As much as we might laugh at Tommy's mistake of his missing dollar compared to the $40 of profit his business actually turned, the Financial Samurai distortion is worse: it understates this family's annual savings by a factor of 3,000. It does not belong here in any form, and its inclusion as "cash flow" is a hoax.

Sadly, many major news outlets, including those who should have the financial savvy to recognize this total bamboozle of a chart, have run with this or a similar version of it when talking about the finances of higher-earning households. We can and should do better.


Saving for Future Expenses is an Expense

You might point to the line item for 529 and say, since this money will eventually be spent on college tuition, it isn't really savings at all, but rather an expenditure that we're booking now instead of later. The same for 401(k) contributions -- these dollars will likely be spent in retirement, thus are future expenditures.

Much like the original chart misappropriates what "cash flow" is, this objection misappropriates what "savings" means. The final fate of every saved dollar is either to be spent on something, or passed on to your heirs when you die, who will then have to either spend that dollar or pass it on to their heirs, and so on. Every dollar is eventually spent.

Under the "every dollar saved is eventually spent, thus is not saved" definition, no money is ever saved. Instead of savings, we have to talk about money eventually spent by you or your heirs (MESBYOYH for short)

We would have to rewrite the equation as

income - expenses - MESBYOYH = $0

It doesn't seem meaningful to redefine "savings" as a thing that, by definition, can never actually happen, so let's just not do that. The family is saving money which they intend to expend later or pass to their heirs, which is what all saving is for.

Saving for College is Different

Maybe there's some sense in which saving for college is different, because it does feel like a sort of mandatory future expenditure.

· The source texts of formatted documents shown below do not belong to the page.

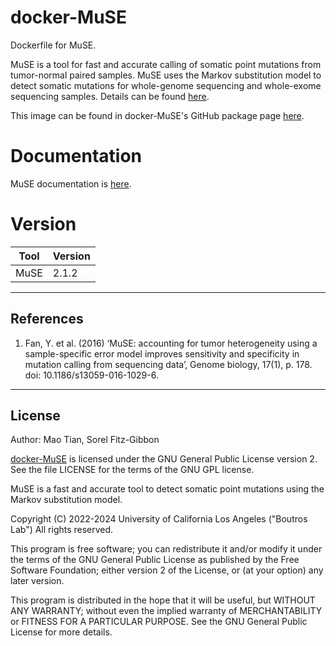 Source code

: # docker-MuSE
Dockerfile for MuSE.

MuSE is a tool for fast and accurate calling of somatic point mutations from tumor-normal paired samples. MuSE uses the Markov substitution model to detect somatic mutations for whole-genome sequencing and whole-exome sequencing samples. Details can be found [here](https://github.com/wwylab/MuSE).

This image can be found in docker-MuSE's GitHub package page [here](https://github.com/uclahs-cds/docker-MuSE/pkgs).

# Documentation
MuSE documentation is [here](https://github.com/wwylab/MuSE).


# Version
| Tool | Version |
|------|---------|
|MuSE| 2.1.2|


---

## References

1.  Fan, Y. et al. (2016) ‘MuSE: accounting for tumor heterogeneity using a sample-specific error model improves sensitivity and specificity in mutation calling from sequencing data’, Genome biology, 17(1), p. 178. doi: 10.1186/s13059-016-1029-6.


---

## License

Author: Mao Tian, Sorel Fitz-Gibbon

[docker-MuSE](https://github.com/uclahs-cds/docker-MuSE/) is licensed under the GNU General Public License version 2. See the file LICENSE for the terms of the GNU GPL license.

MuSE is a fast and accurate tool to detect somatic point mutations using the Markov substitution model.

Copyright (C) 2022-2024 University of California Los Angeles ("Boutros Lab") All rights reserved.

This program is free software; you can redistribute it and/or modify it under the terms of the GNU General Public License as published by the Free Software Foundation; either version 2 of the License, or (at your option) any later version.

This program is distributed in the hope that it will be useful, but WITHOUT ANY WARRANTY; without even the implied warranty of MERCHANTABILITY or FITNESS FOR A PARTICULAR PURPOSE. See the GNU General Public License for more details.
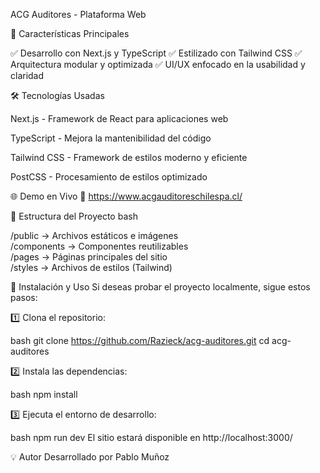 ACG Auditores - Plataforma Web

🚀 Características Principales

✅ Desarrollo con Next.js y TypeScript
✅ Estilizado con Tailwind CSS
✅ Arquitectura modular y optimizada
✅ UI/UX enfocado en la usabilidad y claridad


🛠 Tecnologías Usadas

Next.js - Framework de React para aplicaciones web

TypeScript - Mejora la mantenibilidad del código

Tailwind CSS - Framework de estilos moderno y eficiente

PostCSS - Procesamiento de estilos optimizado


🌐 Demo en Vivo
🔗 https://www.acgauditoreschilespa.cl/


📂 Estructura del Proyecto
bash


/public        → Archivos estáticos e imágenes  
/components   → Componentes reutilizables  
/pages        → Páginas principales del sitio  
/styles       → Archivos de estilos (Tailwind)  





📌 Instalación y Uso
Si deseas probar el proyecto localmente, sigue estos pasos:

1️⃣ Clona el repositorio:

bash
git clone https://github.com/Razieck/acg-auditores.git
cd acg-auditores


2️⃣ Instala las dependencias:

bash
npm install


3️⃣ Ejecuta el entorno de desarrollo:

bash
npm run dev
El sitio estará disponible en http://localhost:3000/


💡 Autor
Desarrollado por Pablo Muñoz
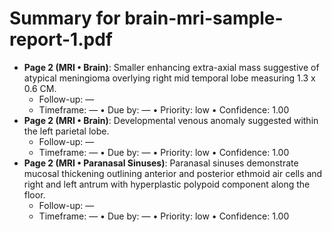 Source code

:# Summary for brain-mri-sample-report-1.pdf

- **Page 2 (MRI • Brain)**: Smaller enhancing extra-axial mass suggestive of atypical meningioma overlying right mid temporal lobe measuring 1.3 x 0.6 CM.
  - Follow-up: —
  - Timeframe: —  •  Due by: —  •  Priority: low  •  Confidence: 1.00
- **Page 2 (MRI • Brain)**: Developmental venous anomaly suggested within the left parietal lobe.
  - Follow-up: —
  - Timeframe: —  •  Due by: —  •  Priority: low  •  Confidence: 1.00
- **Page 2 (MRI • Paranasal Sinuses)**: Paranasal sinuses demonstrate mucosal thickening outlining anterior and posterior ethmoid air cells and right and left antrum with hyperplastic polypoid component along the floor.
  - Follow-up: —
  - Timeframe: —  •  Due by: —  •  Priority: low  •  Confidence: 1.00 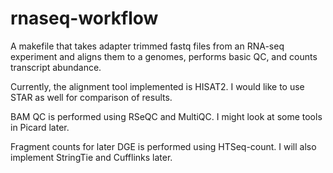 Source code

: # rnaseq-workflow
A makefile that takes adapter trimmed fastq files from an RNA-seq experiment and aligns them to a genomes, performs basic QC, and counts transcript abundance.

Currently, the alignment tool implemented is HISAT2.
I would like to use STAR as well for comparison of results.

BAM QC is performed using RSeQC and MultiQC.
I might look at some tools in Picard later.

Fragment counts for later DGE is performed using HTSeq-count.
I will also implement StringTie and Cufflinks later.
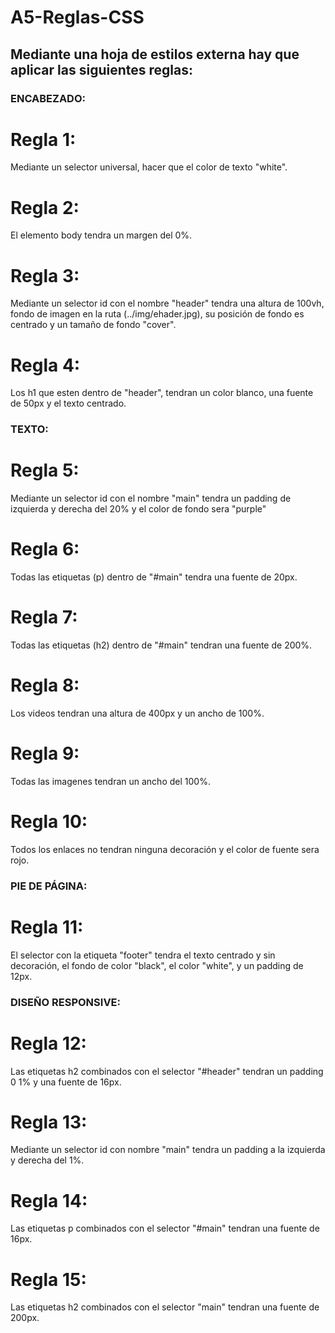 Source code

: # A5-Reglas-CSS
## Mediante una hoja de estilos externa hay que aplicar las siguientes reglas:
### ENCABEZADO:
# Regla 1:
Mediante un selector universal, hacer que  el color de texto "white".
# Regla 2:
El elemento body tendra un margen del 0%.
# Regla 3:
Mediante un selector id con el nombre "header" tendra una altura de 100vh, fondo de imagen en la ruta (../img/ehader.jpg), su posición de fondo es centrado y un tamaño de fondo "cover".
# Regla 4:
Los h1 que esten dentro de "header", tendran un color blanco, una fuente de 50px y el texto centrado.
### TEXTO:
# Regla 5:
Mediante un selector id con el nombre "main" tendra un padding de izquierda y derecha del 20% y el color de fondo sera "purple"
# Regla 6: 
Todas las etiquetas (p) dentro de "#main" tendra una fuente de 20px.
# Regla 7: 
Todas las etiquetas (h2) dentro de "#main" tendran una fuente de 200%.
# Regla 8:
Los videos tendran una altura de 400px y un ancho de 100%.
# Regla 9: 
Todas las imagenes tendran un ancho del 100%.
# Regla 10: 
Todos los enlaces no tendran ninguna decoración y el color de fuente sera rojo.
### PIE DE PÁGINA:
# Regla 11: 
El selector con la etiqueta "footer" tendra el texto centrado y sin decoración, el fondo de color "black", el color "white", y un padding de 12px.
### DISEÑO RESPONSIVE:
# Regla 12:
Las etiquetas h2 combinados con el selector "#header" tendran un padding 0 1% y una fuente de 16px.
# Regla 13:
Mediante un selector id con nombre "main" tendra un padding a la izquierda y derecha del 1%.
# Regla 14: 
Las etiquetas p combinados con el selector "#main" tendran una fuente de 16px.
# Regla 15: 
Las etiquetas h2 combinados con el selector "main" tendran una fuente de 200px.
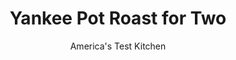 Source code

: ---
layout: ../../layouts/MarkdownPostLayout.astro
title: Yankee Pot Roast for Two
author: America's Test Kitchen
pubDate: 2023-03-15
description: "Does downsizing a pot roast mean sacrificing deep flavor? Not necessarily. We figured out how to replicate long-cooked flavor for two."
image_url: https://res.cloudinary.com/hksqkdlah/image/upload/ar_1:1,c_fill,dpr_2.0,f_auto,fl_lossy.progressive.strip_profile,g_faces:auto,q_auto:low,w_344/SFS_YankeePotRoast-19_llgsm7
tags: ["Main Courses","Beef","For Two"]
calories: 1269
protein: 53
carbohydrates: 45
fats: 28
fiber: 7
ingredients: ["2 (8- to 10-ounce), beef top blade steaks",", Salt and pepper","4 teaspoons, vegetable oil","3 , carrots, peeled (1/2 carrot chopped fine, 2 1/2 carrots cut into 1 1/2-inch pieces)","1 , onion (1/2 onion chopped fine, 1/2 onion cut into 4 wedges through root end)","1 , celery rib, minced","2 , garlic cloves, minced","2 teaspoons, tomato paste","1 3/4 cups, low-sodium chicken broth","2 teaspoons, soy sauce","1 sprig, fresh thyme","1 , bay leaf","10 ounces, red potatoes, unpeeled, cut into 1-inch pieces","2 tablespoons, minced fresh parsley","1 teaspoon, balsamic vinegar"]
serves: 2
time: "3 hours"
instructions: ["Adjust oven rack to middle position and heat oven to 325 degrees. Pat steaks dry with paper towels and season with salt and pepper. Heat 2 teaspoons oil in 12-inch ovensafe skillet over medium-high heat until just smoking. Brown steaks on both sides, about 3 minutes per side; transfer to plate.","Reduce heat to medium, add remaining 2 teaspoons oil to now-empty skillet, and heat until shimmering. Add chopped carrot, chopped onion, celery, and ½ teaspoon salt and cook until golden, about 5 minutes. Stir in garlic and tomato paste and cook until fragrant, about 30 seconds. Stir in broth, soy sauce, thyme, and bay leaf and bring to boil. Return steaks and any accumulated juices to skillet. Cover and bake for 1¼ hours.","Flip steaks and add carrot pieces, onion wedges, and potatoes to skillet. Cover and bake until vegetables are tender and fork slips easily in and out of meat, 50 to 60 minutes. Transfer steaks and vegetables to platter with slotted spoon and tent loosely with aluminum foil.","Defat braising liquid with large spoon and discard thyme sprig and bay leaf. Bring liquid to boil over medium-high heat and cook until reduced to 1 cup, about 3 minutes. Off heat, stir in parsley and vinegar. Season with salt and pepper to taste. Pour sauce over steaks and vegetables. Serve."]
nutrition: ["2148 mg Potassium, K","662 mg Phosphorus, P","136 mg Calcium, Ca","8 mg Iron, Fe","110 mg Magnesium, Mg","1894 mg Sodium, Na","17 mg Zinc, Zn","28 g Total lipid (fat)","14 mg Niacin","15 g Fatty acids, total monounsaturated","3 g Fatty acids, total polyunsaturated","32 mg Vitamin C, total ascorbic acid","147 mg Cholesterol","8 g Fatty acids, total saturated","7 g Fiber, total dietary","77 µg Folate, food","10 g Sugars, total","92 µg Vitamin K (phylloquinone)","642 g Water","45 g Carbohydrate, by difference","77 µg Folate, DFE","53 g Protein","3 mg Vitamin E (alpha-tocopherol)","9 µg Vitamin B-12","1 mg Vitamin B-6","800 µg Vitamin A, RAE","634 kcal Energy","1269 calories"]
notes: "If your skillet doesn’t have a lid, use potholders to cover it with foil."
--- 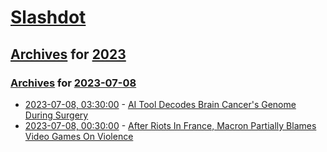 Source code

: # [Slashdot](../../../README.md)

## [Archives](../../index.md) for [2023](../index.md)

### [Archives](../../index.md) for [2023-07-08](index.md)

* [2023-07-08, 03:30:00](https://science.slashdot.org/story/23/07/07/2132259/ai-tool-decodes-brain-cancers-genome-during-surgery?utm_source=rss1.0mainlinkanon&utm_medium=feed) - [AI Tool Decodes Brain Cancer's Genome During Surgery](https://science.slashdot.org/story/23/07/07/2132259/ai-tool-decodes-brain-cancers-genome-during-surgery?utm_source=rss1.0mainlinkanon&utm_medium=feed)
* [2023-07-08, 00:30:00](https://games.slashdot.org/story/23/07/07/2124254/after-riots-in-france-macron-partially-blames-video-games-on-violence?utm_source=rss1.0mainlinkanon&utm_medium=feed) - [After Riots In France, Macron Partially Blames Video Games On Violence](https://games.slashdot.org/story/23/07/07/2124254/after-riots-in-france-macron-partially-blames-video-games-on-violence?utm_source=rss1.0mainlinkanon&utm_medium=feed)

Under this family's given budget, doing so would be unambiguously double-dipping: They're currently spending $63,000/year on daycare and private school, which is enough to cover in-state tuition at a reputable school for two students (in-state expenses at time of writing for University of Washington is $34,000 per off-campus student).

To put it another way, let's say you spent $20 eating out today, and $20 at the grocery store buying food for tomorrow. Even though the amount of money you spent on food today was $40, it's not accurate to say your daily food budget is $40. It's $20 today, and $20 tomorrow.

We could certainly categorize the family's savings into earmarked savings and non-earmarked savings. Under this metric, the house payment becomes $52,000 of eventually-inherited wealth, and the remainder is earmarked savings that will be spent down in retirement. With 20 years of such savings, they'll be passing down an estate worth over a million dollars to their heirs. The median inheritance in the United States is $69,000, or less than a year and a half of non-earmarked savings for our "cash-strapped" family. Not too shabby.